Were there Soviet contemporaries to the U-2, X-15 and SR71?

It all came full circle. The MIG 25 was built in response to fear of the XB-70.

This doesn’t make a bit of sense. The SR-71, and its predecessor, the A-12 ‘Oxcart’, were built for a specific purpose; to overfly the Soviet Union at speeds and altitudes exceeding any credible intercept capability. (It was originally intended to fly so fast that it would be ‘stealthy’ to early “blip-scan” radar, although with better analog and later digital filtering capability this anti-radar capability was negated.)

The SR-71 was retired because it was incredibly expensive to operate for the capabilities it offered, and for which the kind of high-and-slow reconnaissance missions required today can be performed by the U-2R and U-2S or by unmanned aerial surveillance vehicles. In the future, stealthy reconnaissance UAVs capable of both high speed transit and low speed dwell at a variety of altitudes will provide those capabilities.

The X-15 was always an experimental rocket powered vehicle designed to research aspects of high altitude and high speed flight.

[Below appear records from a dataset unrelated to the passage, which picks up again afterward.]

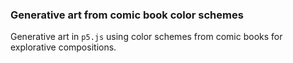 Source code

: ### Generative art from comic book color schemes
Generative art in `p5.js` using color schemes from comic books for explorative compositions.

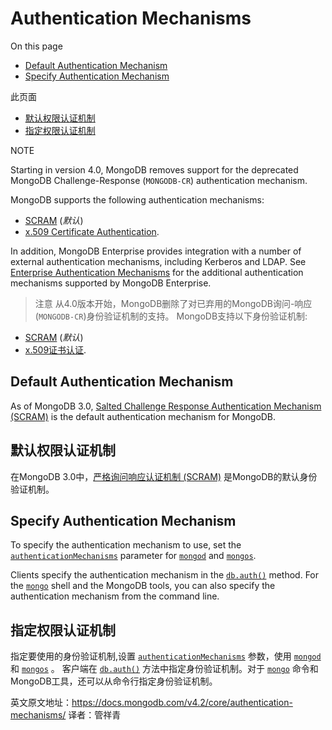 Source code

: # Authentication Mechanisms

On this page

- [Default Authentication Mechanism](https://docs.mongodb.com/v4.2/core/authentication-mechanisms/#default-authentication-mechanism)
- [Specify Authentication Mechanism](https://docs.mongodb.com/v4.2/core/authentication-mechanisms/#specify-authentication-mechanism)

此页面

- [默认权限认证机制](https://docs.mongodb.com/v4.2/core/authentication-mechanisms/#default-authentication-mechanism)
- [指定权限认证机制](https://docs.mongodb.com/v4.2/core/authentication-mechanisms/#specify-authentication-mechanism)

NOTE

Starting in version 4.0, MongoDB removes support for the deprecated MongoDB Challenge-Response (`MONGODB-CR`) authentication mechanism.

MongoDB supports the following authentication mechanisms:

- [SCRAM](https://docs.mongodb.com/v4.2/core/security-scram/) (*默认*)
- [x.509 Certificate Authentication](https://docs.mongodb.com/v4.2/core/security-x.509/).

In addition, MongoDB Enterprise provides integration with a number of external authentication mechanisms, including Kerberos and LDAP. See [Enterprise Authentication Mechanisms](https://docs.mongodb.com/v4.2/core/authentication-mechanisms-enterprise/) for the additional authentication mechanisms supported by MongoDB Enterprise.

> 注意
> 从4.0版本开始，MongoDB删除了对已弃用的MongoDB询问-响应(`MONGODB-CR`)身份验证机制的支持。
> MongoDB支持以下身份验证机制:
- [SCRAM](https://docs.mongodb.com/v4.2/core/security-scram/) (*默认*)
- [x.509证书认证](https://docs.mongodb.com/v4.2/core/security-x.509/).

## Default Authentication Mechanism

As of MongoDB 3.0, [Salted Challenge Response Authentication Mechanism (SCRAM)](https://docs.mongodb.com/v4.2/core/security-scram/#authentication-scram) is the default authentication mechanism for MongoDB.

## 默认权限认证机制

在MongoDB 3.0中，[严格询问响应认证机制 (SCRAM)](https://docs.mongodb.com/v4.2/core/secur-scram/#authentic-SCRAM) 是MongoDB的默认身份验证机制。

## Specify Authentication Mechanism

To specify the authentication mechanism to use, set the [`authenticationMechanisms`](https://docs.mongodb.com/v4.2/reference/parameters/#param.authenticationMechanisms) parameter for [`mongod`](https://docs.mongodb.com/v4.2/reference/program/mongod/#bin.mongod) and [`mongos`](https://docs.mongodb.com/v4.2/reference/program/mongos/#bin.mongos).

Clients specify the authentication mechanism in the [`db.auth()`](https://docs.mongodb.com/v4.2/reference/method/db.auth/#db.auth) method. For the [`mongo`](https://docs.mongodb.com/v4.2/reference/program/mongo/#bin.mongo) shell and the MongoDB tools, you can also specify the authentication mechanism from the command line.

## 指定权限认证机制

指定要使用的身份验证机制,设置 [`authenticationMechanisms`](https://docs.mongodb.com/v4.2/reference/parameters/#param.authenticationMechanisms) 参数，使用 [`mongod`](https://docs.mongodb.com/v4.2/reference/program/mongod/#bin.mongod) 和 [`mongos`](https://docs.mongodb.com/v4.2/reference/program/mongos/#bin.mongos) 。
客户端在 [`db.auth()`](https://docs.mongodb.com/v4.2/reference/method/db.auth/#db.auth) 方法中指定身份验证机制。对于 [`mongo`](https://docs.mongodb.com/v4.2/reference/program/mongo/#bin.mongo) 命令和MongoDB工具，还可以从命令行指定身份验证机制。


英文原文地址：https://docs.mongodb.com/v4.2/core/authentication-mechanisms/
译者：管祥青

It was never used for any operational purpose.

As noted, the Soviet Union didn’t have direct contemporaries to these vehicles, but they did have some interesting vehicles and prototypes of their own for both high speed transit and high altitude/space research, including the interesting MiG-105 ‘Spiral 50/50’ vehicle filling somewhat the same niche as the proposed X-20 ‘Dyna-Soar’, albeit with a different flight mode (two stage aircraft-lofted orbital lifting body versus the Dyna-Soar’s rocket ascent profile on a Titan-3M), and the Tupalev Tu-123 reconnaissance drone.

Stranger

Same aircraft type (MiG-25) but two different incidents… In the early 1970s (1971 or 1972) radar operators clocked a MiG-25 (probably a Soviet reconnaissance version) over the Sinai peninsula at Mach 3.2.

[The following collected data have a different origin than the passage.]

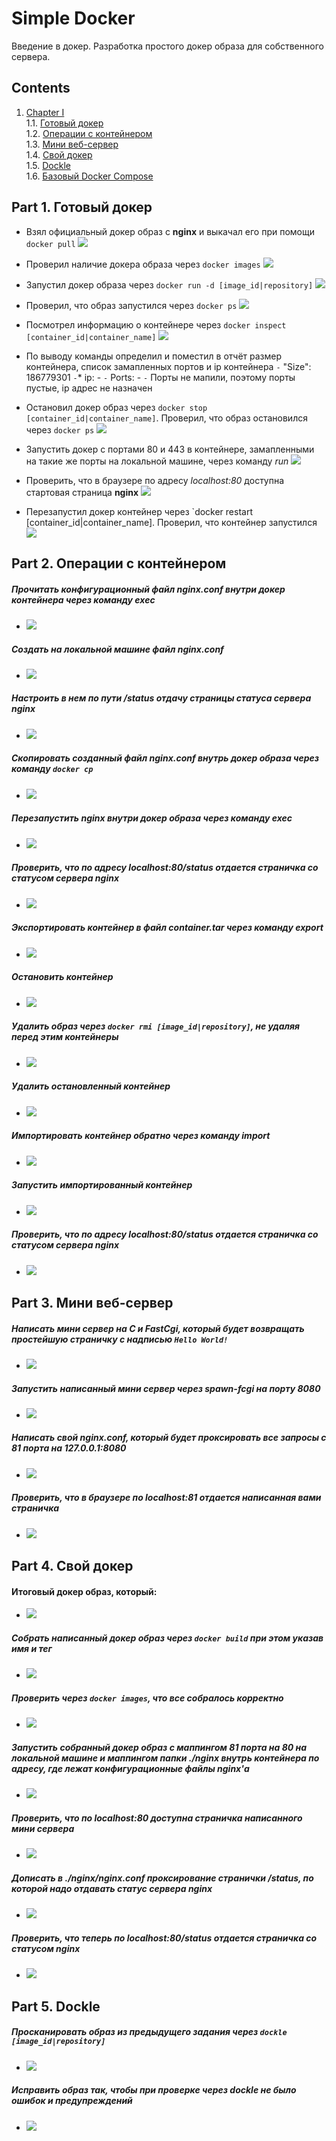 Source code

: # Simple Docker

Введение в докер. Разработка простого докер образа для собственного сервера.

## Contents


1. [Chapter I](#chapter-i) \
    1.1. [Готовый докер](#part-1-готовый-докер) \
    1.2. [Операции с контейнером](#part-2-операции-с-контейнером) \
    1.3. [Мини веб-сервер](#part-3-мини-веб-сервер) \
    1.4. [Свой докер](#part-4-свой-докер) \
    1.5. [Dockle](#part-5-dockle) \
    1.6. [Базовый Docker Compose](#part-6-базовый-docker-compose)


## Part 1. Готовый докер
* Взял официальный докер образ с **nginx** и выкачал его при помощи `docker pull`
![](./SS/Part_1_1.png)

* Проверил наличие докера образа через `docker images`
![](./SS/Part_1_2.png)
* Запустил докер образа через `docker run -d [image_id|repository]`
![](./SS/Part_1_3.png)
* Проверил, что образ запустился через `docker ps`
![](./SS/Part_1_4.png)
* Посмотрел информацию о контейнере через `docker inspect [container_id|container_name]`
![](./SS/Part_1_5.png)
* По выводу команды определил и поместил в отчёт размер контейнера, список замапленных портов и ip контейнера
 `-` "Size": 186779301
`-`* ip: -
 `-` Ports: -
 `-` Порты не мапили, поэтому порты пустые, ip адрес не назначен

* Остановил докер образ через `docker stop [container_id|container_name]`. Проверил, что образ остановился через `docker ps`
![](./SS/Part_1_6.png)

* Запустить докер с портами 80 и 443 в контейнере, замапленными на такие же порты на локальной машине, через команду *run*
![](./SS/Part_1_6_1.png)
* Проверить, что в браузере по адресу *localhost:80* доступна стартовая страница **nginx**
![](./SS/Part_1_7.png)
* Перезапустил докер контейнер через `docker restart [container_id|container_name]. Проверил, что контейнер запустился
![](./SS/Part_1_8.png)

## Part 2. Операции с контейнером
##### Прочитать конфигурационный файл *nginx.conf* внутри докер контейнера через команду *exec*
* ![](./SS/Part_2_1.png)

##### Создать на локальной машине файл *nginx.conf*
* ![](./SS/Part_2_2.png)
##### Настроить в нем по пути */status* отдачу страницы статуса сервера **nginx**
* ![](./SS/Part_2_3.png)
##### Скопировать созданный файл *nginx.conf* внутрь докер образа через команду `docker cp`
* ![](./SS/Part_2_4.png)
##### Перезапустить **nginx** внутри докер образа через команду *exec*
* ![](./SS/Part_2_5.png)
##### Проверить, что по адресу *localhost:80/status* отдается страничка со статусом сервера **nginx**
* ![](./SS/Part_2_6.png)
##### Экспортировать контейнер в файл *container.tar* через команду *export*
* ![](./SS/Part_2_7.png)
##### Остановить контейнер
* ![](./SS/Part_2_8.png)
##### Удалить образ через `docker rmi [image_id|repository]`, не удаляя перед этим контейнеры
* ![](./SS/Part_2_9.png)
##### Удалить остановленный контейнер
* ![](./SS/Part_2_10.png)
##### Импортировать контейнер обратно через команду *import*
* ![](./SS/Part_2_11.png)
##### Запустить импортированный контейнер
* ![](./SS/Part_2_12.png)
##### Проверить, что по адресу *localhost:80/status* отдается страничка со статусом сервера **nginx**
* ![](./SS/Part_2_13.png)

## Part 3. Мини веб-сервер

##### Написать мини сервер на **C** и **FastCgi**, который будет возвращать простейшую страничку с надписью `Hello World!`
* ![](./SS/Part_3_1.png)
##### Запустить написанный мини сервер через *spawn-fcgi* на порту 8080
* ![](./SS/Part_3_2.png)
##### Написать свой *nginx.conf*, который будет проксировать все запросы с 81 порта на *127.0.0.1:8080*
* ![](./SS/Part_3_3.png)
##### Проверить, что в браузере по *localhost:81* отдается написанная вами страничка
* ![](./SS/Part_3_4.png)

## Part 4. Свой докер

#### Итоговый докер образ, который:
* ![](./SS/Part_4_1.png)

##### Собрать написанный докер образ через `docker build` при этом указав имя и тег
* ![](./SS/Part_4_2.png)
##### Проверить через `docker images`, что все собралось корректно
* ![](./SS/Part_4_3.png)
##### Запустить собранный докер образ с маппингом 81 порта на 80 на локальной машине и маппингом папки *./nginx* внутрь контейнера по адресу, где лежат конфигурационные файлы **nginx**'а
* ![](./SS/Part_4_4.png)
##### Проверить, что по localhost:80 доступна страничка написанного мини сервера
* ![](./SS/Part_4_5.png)
##### Дописать в *./nginx/nginx.conf* проксирование странички */status*, по которой надо отдавать статус сервера **nginx**
* ![](./SS/Part_4_1.png)
##### Проверить, что теперь по *localhost:80/status* отдается страничка со статусом **nginx**
* ![](./SS/Part_4_6.png)


## Part 5. **Dockle**


##### Просканировать образ из предыдущего задания через `dockle [image_id|repository]`

* ![](./SS/Part_5_1.png)

##### Исправить образ так, чтобы при проверке через **dockle** не было ошибок и предупреждений
* ![](./SS/Part_5_2.png)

Ten years later, in 1982, the Israelis shot down a Syrian MiG-25 over Lebanon using a Hawk SAM and an F-15 - since it was in a third nation’s airspace, this would normally have caused a major international incident but this was during the phase of Lebanon’s civil war when the Israelis were shooting down Syrian aircraft frequently over Lebanon, so it didn’t have that large an effect.